Several England batsmen got in but failed to press on, with Kevin Pietersen making an unusually restrained 50 in 133 balls.
England scored 215 runs in the day's 98.3 overs, the run-rate rarely rising above two an over, in a match where victory would mean they had won four Tests in a home Ashes for the first time.
But there was still something to be gained for England by denying their arch-rivals a consolation success -- Australia's last 'winless' Ashes was in 1977 -- ahead of the return series 'Down Under' starting in November.
"It's not easy out there, it's quite slow and I think we played some good cricket," opener Joe Root, who on Friday made 68 -- only his second fifty of the series following his Test-best 180 in England's crushing 347-run win in the second Ashes match at Lord's -- told BBC Radio's Test Match Special.
"You have to give credit to Australia, they bowled well and we had to work really hard for the runs we got," the 22-year-old Yorkshireman added.
England resumed Friday on 32 without loss after Shane Watson's Test-best 176 and Steven Smith's 138 not out -- his maiden hundred at this level -- had taken Australia to their imposing total.
Alastair Cook, the England captain, was 17 not out and Root 13 not out.
The openers made a solid start, with Root clipping Ryan Harris off his legs for four while left-hander Cook square-drove the fast bowler for a boundary.
But Cook's poor series with the bat continued when he followed a delivery angled across him from Harris and edged to wicketkeeper Brad Haddin for 25 to end a stand of 68 with Root -- their first fifty partnership as an opening duo.
It was another low score for Cook in a series where he has made 243 runs in nine innings at an average of 27 with a best of 62 -- a far cry from his 2010/11 Ashes tour of Australia where he compiled 766 at 127.66 with three hundreds.
Root's pull off Peter Siddle saw him to a 145-ball fifty with eight fours, but, after lunch, he made a tame exit on 68 when he fell into an obvious trap by top-edging a sweep off spinner Nathan Lyon straight to Shane Watson at short fine leg, with England now 118 for two.
There were ironic cheers from a capacity crowd when Pietersen drove leg-spinner Smith for four -- the first boundary in 11 overs.

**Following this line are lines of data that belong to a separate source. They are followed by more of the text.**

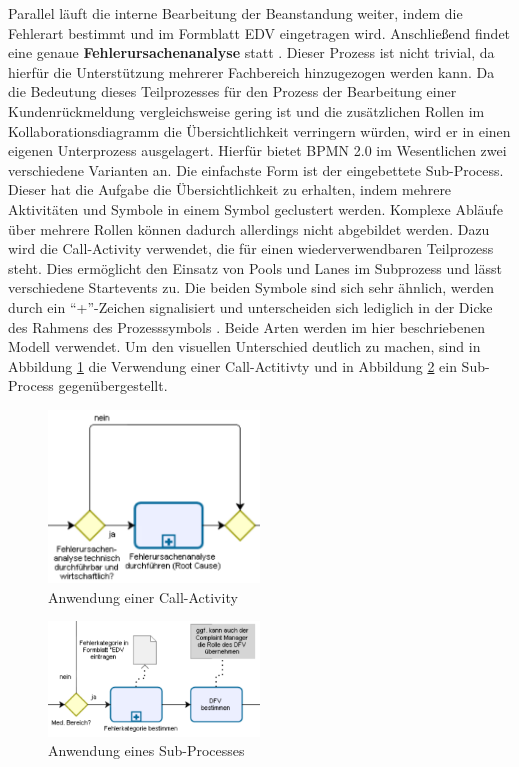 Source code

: \documentclass[a4paper,12pt]{report}
\begin{document}
Parallel läuft die interne Bearbeitung der Beanstandung weiter, indem die Fehlerart bestimmt und im Formblatt EDV eingetragen wird. Anschließend findet eine genaue \textbf{Fehlerursachenanalyse} statt . Dieser Prozess ist nicht trivial, da hierfür die Unterstützung mehrerer Fachbereich hinzugezogen werden kann. Da die Bedeutung dieses Teilprozesses für den Prozess der Bearbeitung einer Kundenrückmeldung vergleichsweise gering ist und die zusätzlichen Rollen im Kollaborationsdiagramm die Übersichtlichkeit verringern würden, wird er in einen eigenen Unterprozess ausgelagert. Hierfür bietet BPMN 2.0 im Wesentlichen zwei verschiedene Varianten an. Die einfachste Form ist der eingebettete Sub-Process. Dieser hat die Aufgabe die Übersichtlichkeit zu erhalten, indem mehrere Aktivitäten und Symbole in einem Symbol geclustert werden. Komplexe Abläufe über mehrere Rollen können dadurch allerdings nicht abgebildet werden. Dazu wird die Call-Activity verwendet, die für einen wiederverwendbaren Teilprozess steht. Dies ermöglicht den Einsatz von Pools und Lanes im Subprozess und lässt verschiedene Startevents zu. Die beiden Symbole sind sich sehr ähnlich, werden durch ein "`+"'-Zeichen signalisiert und unterscheiden sich lediglich in der Dicke des Rahmens des Prozesssymbols \citep[vgl.][S. 173-188]{OMG2011}. Beide Arten werden im hier beschriebenen Modell verwendet. Um den visuellen Unterschied deutlich zu machen, sind in Abbildung \ref{call_activity} die Verwendung einer Call-Actitivty und in Abbildung \ref{sub_process} ein Sub-Process gegenübergestellt.
\begin{figure}[ht]
\centering
\includegraphics[width=0.5\textwidth]{Images/sub_process_call}
\caption[Anwendung einer Call Activity]{Anwendung einer Call-Activity}
\label{call_activity}
\end{figure}
\begin{figure}[ht]
\centering
\includegraphics[width=0.5\textwidth]{Images/sub_process}
\caption[Anwendung eines Sub-Processes]{Anwendung eines Sub-Processes}
\label{sub_process}
\end{figure}
\end{document}
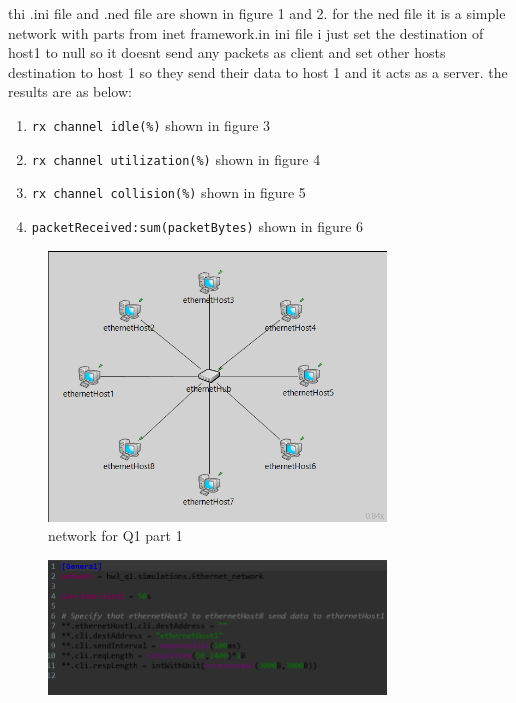 \begin{qsolve}
    \begin{qsolve}[]
        thi .ini file and .ned file are shown in figure 1 and 2. for the ned file it is a simple network with parts from inet framework.in ini file i just set the destination of host1 to null so it doesnt send any packets as client and set other hosts destination to host 1 so they send their data to host 1 and it acts as a server. the results are as below:
        \begin{enumerate}
            \item \texttt{rx channel idle(\%)} shown in figure 3
            \item \texttt{rx channel utilization(\%)} shown in figure 4
            \item \texttt{rx channel collision(\%)} shown in figure 5
            \item \texttt{packetReceived:sum(packetBytes)} shown in figure 6
        \end{enumerate}
        \splitqsolve[\splitqsolve]
        \begin{figure}[H]
            \centering
            \includegraphics[width=0.8\textwidth]{Q1_1ned.png}
            \caption{network for Q1 part 1}
        \end{figure}
        \begin{figure}[H]
            \centering
            \includegraphics[width=0.8\textwidth]{Q1_1ini.png}

\end{figure}
\end{qsolve}
\end{qsolve}
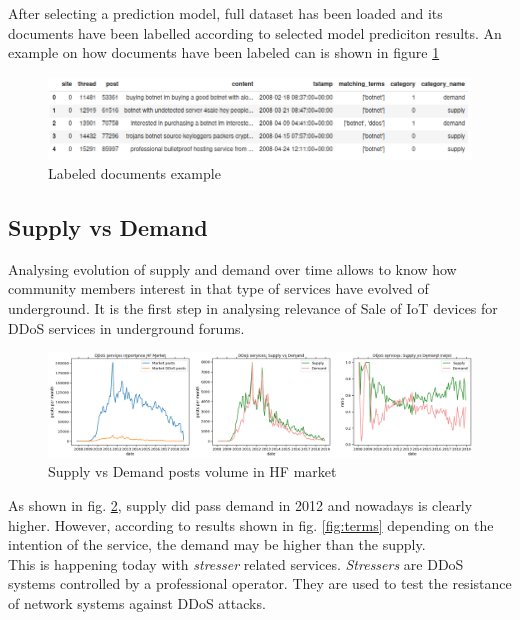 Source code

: After selecting a prediction model, full dataset has been loaded and its documents have been labelled according to selected model prediciton results. An example on how documents have been labeled can is shown in figure \ref{fig:labels}

\begin{figure}[H]
	\centering
	\includegraphics[width=1.0\textwidth]{figs/labels.png}
	\caption{Labeled documents example}
	\label{fig:labels}
\end{figure}

\subsection{Supply vs Demand}

Analysing evolution of supply and demand over time  allows to know how community members interest in that type of services have evolved of underground. It is the first step in analysing relevance of Sale of IoT devices for DDoS services in underground forums.

\begin{figure}[H]
	\centering
	\includegraphics[width=1.0\textwidth]{figs/supply_vs_demand_full.png}
	\caption{Supply vs Demand posts volume in HF market}
	\label{fig:supply_vs_demand_full}
\end{figure}

As shown in fig. \ref{fig:supply_vs_demand_full}, supply did pass demand in 2012 and nowadays is clearly higher. However, according to results shown in fig. \ref{fig:terms} depending on the intention of the service, the demand may be higher than the supply. \\
This is happening today with \textit{stresser} related services. \textit{Stressers} are DDoS systems controlled by a professional operator. They are used to test the resistance of network systems against DDoS attacks.

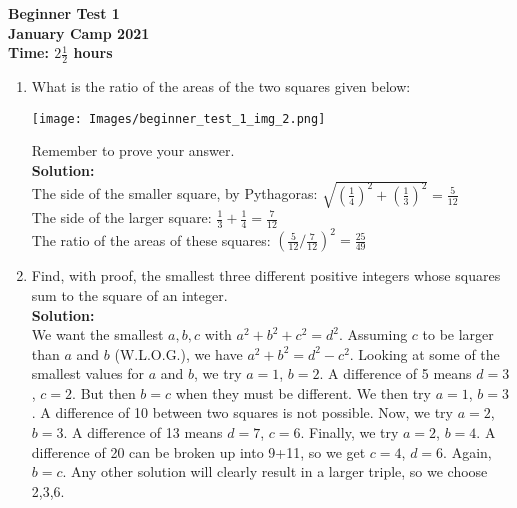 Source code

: \documentclass{article}
\begin{document}
\thispagestyle{empty}

\begin{center}
  \textbf{\Large Beginner Test 1}
  \\ \vspace{1em}
  \textbf{\large January Camp 2021}
  \\ \vspace{1em}
  \textbf{\large Time: $2\frac{1}{2}$ hours}
\end{center}

\vspace{24pt}

\begin{enumerate}[1.]


\item What is the ratio of the areas of the two squares given below:
\begin{center}
	\texttt{[image: Images/beginner\_test\_1\_img\_2.png]}	
\end{center}
Remember to prove your answer.\\%

\textbf{Solution:}\\
The side of the smaller square, by Pythagoras: $\sqrt{(\frac{1}{4})^2+(\frac{1}{3})^2}=\frac{5}{12}$\\
The side of the larger square: $\frac{1}{3}+\frac{1}{4}=\frac{7}{12}$\\
The ratio of the areas of these squares: $(\frac{5}{12}/\frac{7}{12})^2=\frac{25}{49}$\\



\item Find, with proof, the smallest three different positive integers whose squares sum to the square of an integer.\\ %

\textbf{Solution:}\\
We want the smallest $a,b,c$ with $a^2+b^2+c^2=d^2$. Assuming $c$ to be larger than $a$ and $b$ (W.L.O.G.), we have $a^2+b^2=d^2-c^2$. Looking at some of the smallest values for $a$ and $b$, we try $a=1$, $b=2$. A difference of 5 means $d=3$, $c=2$. But then $b=c$ when they must be different. We then try $a=1$, $b=3$. A difference of 10 between two squares is not possible. Now, we try $a=2$, $b=3$. A difference of 13 means $d=7$, $c=6$. Finally, we try $a=2$, $b=4$. A difference of 20 can be broken up into 9+11, so we get $c=4$, $d=6$. Again, $b=c$. Any other solution will clearly result in a larger triple, so we choose 2,3,6.\\




\end{enumerate}
\end{document}
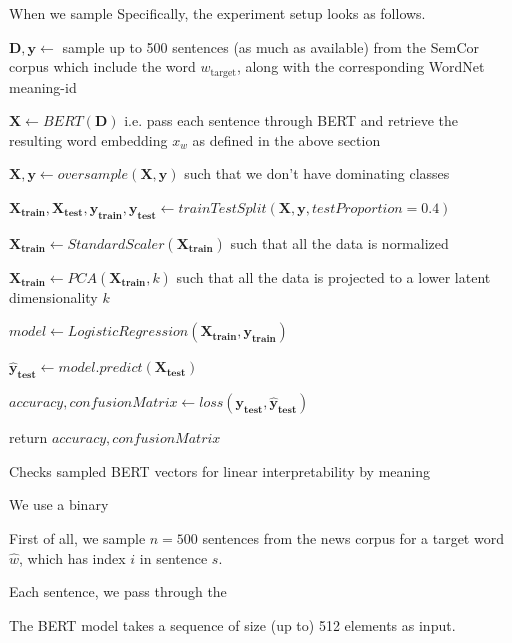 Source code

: \documentclass[a4paper,12pt,twoside,openright]{report}
\begin{document}
When we sample 
Specifically, the experiment setup looks as follows.

\begin{algorithm}[H]
\SetAlgoLined
{}
 $\mathbf{D}, \mathbf{y} \leftarrow $  sample up to 500 sentences (as much as available) from the SemCor corpus which include the word $w_{\text{target}}$, along with the corresponding WordNet meaning-id\;

$ \mathbf{X} \leftarrow BERT( \mathbf{D} )$ i.e. pass each sentence through BERT and retrieve the resulting word embedding $x_w$ as defined in the above section\;
 
$ \mathbf{X}, \mathbf{y} \leftarrow oversample( \mathbf{X}, \mathbf{y} )$ such that we don't have dominating classes\;
 
$ \mathbf{X_\text{train}}, \mathbf{X_\text{test}}, \mathbf{y_\text{train}}, \mathbf{y_\text{test}} \leftarrow trainTestSplit( \mathbf{X}, \mathbf{y}, testProportion=0.4 )$ \;

$ \mathbf{X_\text{train}} \leftarrow StandardScaler( \mathbf{X_\text{train}})$ such that all the data is normalized\;

$ \mathbf{X_\text{train}} \leftarrow PCA( \mathbf{X_\text{train}}, k )$ such that all the data is projected to a lower latent dimensionality $k$\;

$ model \leftarrow LogisticRegression( \mathbf{X_\text{train}}, \mathbf{y_\text{train}} )$ \;
    
$ \mathbf{\hat{y}_\text{test}} \leftarrow model.predict(\mathbf{X_\text{test}})$ \;

$ accuracy, confusionMatrix \leftarrow loss(\mathbf{y_\text{test}}, \mathbf{\hat{y}_\text{test}}) $ \;
    
return $ accuracy, confusionMatrix $\;
    
 \caption{Checks sampled BERT vectors for linear interpretability by meaning}
\end{algorithm}

We use a binary 

First of all, we sample $n=500$ sentences from the news corpus for a target word $\hat{w}$, which has index $i$ in sentence $s$.

Each sentence, we pass through the 

The BERT model takes a sequence of size (up to) 512 elements as input.
\end{document}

But the first delivery with the new ball saw Jonathan Trott lbw for 40 to left-arm paceman Mitchell Starc.
England challenged but, with the Decision Review System upholding Pakistani umpire Aleem Dar's verdict, it was the end of Trott's 134-ball knock.
By contrast Bell, a Warwickshire team-mate of Trott, got off the mark fifth ball with a square-driven four off Starc.
Pietersen's bottom-edged boundary -- England's first in 14 overs -- off Test debutant James Faulkner saw him to a fifty on the ground where his stunning maiden century at this level secured an Ashes-clinching draw eight years ago.
However, Pietersen had failed to add to his total when he edged Starc to Watson, now at first slip, to leave England on 217 for four.
Woakes's medium-pace posed little threat in Australia's innings but the all-rounder's batting suggested greater promise as he got off the mark first ball with a cover-driven four off Starc.